Virginia Schools Scot French was recognized recently for its many successful schools. Newsweek’s list of the nation’s top 5% schools was released, and 87 Virginia Schools topped the list. Eleven Virginia Schools reached the top 100. An additional two schools made it into the “public elites” list. Two schools were included in the list: Maggie Walker Governor’s School, for Government and International Studies and Thomas Jefferson High School Science and Technology. Both were selected because of the outstanding SAT/ACT scores of students.
Virginia Schools achieve this feat while spending just $7,751 per pupil. This puts Virginia in the middle category for national spending. It is clear that some of Virginia Schools’ efforts have produced some impressive results. There are still some issues and gaps. Virginia Schools also struggle with a gap in achievement for minority students. African-Americans and other minorities students always score lower on standardized exams. The academic success of a student is directly affected by socioeconomic variables.
One way Virginia Schools are trying solve this problem is by forming a partnership with ECMC Foundation. In 2003, the Virginia Department of Education partnered with the ECMC to create the Virginia ECMC Scholars Program. It was established to “increase postsecondary participation by economically or else disadvantaged students, as well as to challenge these students in their junior and/or senior years of highschool.”
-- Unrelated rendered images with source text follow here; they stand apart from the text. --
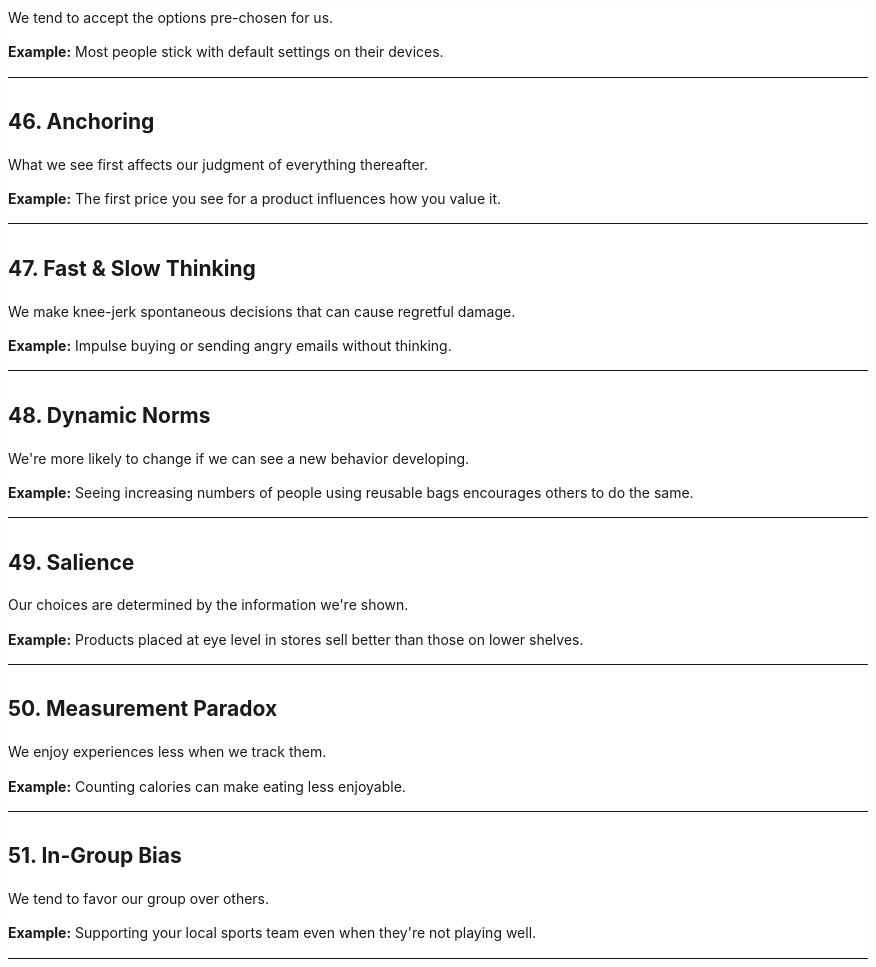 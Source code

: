 We tend to accept the options pre-chosen for us.

**Example:** Most people stick with default settings on their devices.

---

## 46. Anchoring

What we see first affects our judgment of everything thereafter.

**Example:** The first price you see for a product influences how you value it.

---

## 47. Fast & Slow Thinking

We make knee-jerk spontaneous decisions that can cause regretful damage.

**Example:** Impulse buying or sending angry emails without thinking.

---

## 48. Dynamic Norms

We're more likely to change if we can see a new behavior developing.

**Example:** Seeing increasing numbers of people using reusable bags encourages others to do the same.

---

## 49. Salience

Our choices are determined by the information we're shown.

**Example:** Products placed at eye level in stores sell better than those on lower shelves.

---

## 50. Measurement Paradox

We enjoy experiences less when we track them.

**Example:** Counting calories can make eating less enjoyable.

---

## 51. In-Group Bias

We tend to favor our group over others.

**Example:** Supporting your local sports team even when they're not playing well.

---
2007 will mark its fifth cycle of funding. The ECMC raised its pledge to Virginia Schools from $2 million to $3 Million in scholarships, mentoring stipends or program funding. These programs are open to students in Virginia Schools who have completed their sophomore year. The difference in this scholarship program, however, is that the educators select students who they know. In most scholarship programs, participants are selected by anonymous strangers who use a list of qualifications or faceless essays to make their decision.
ECMC Schools and Virginia Schools prefer children who have future potential to succeed over those with past grades. Through their junior and final years, participants receive mentoring and guidance to maximize their potential. Ten Virginia Schools were selected for the program based on their need. The program is funded until 2009.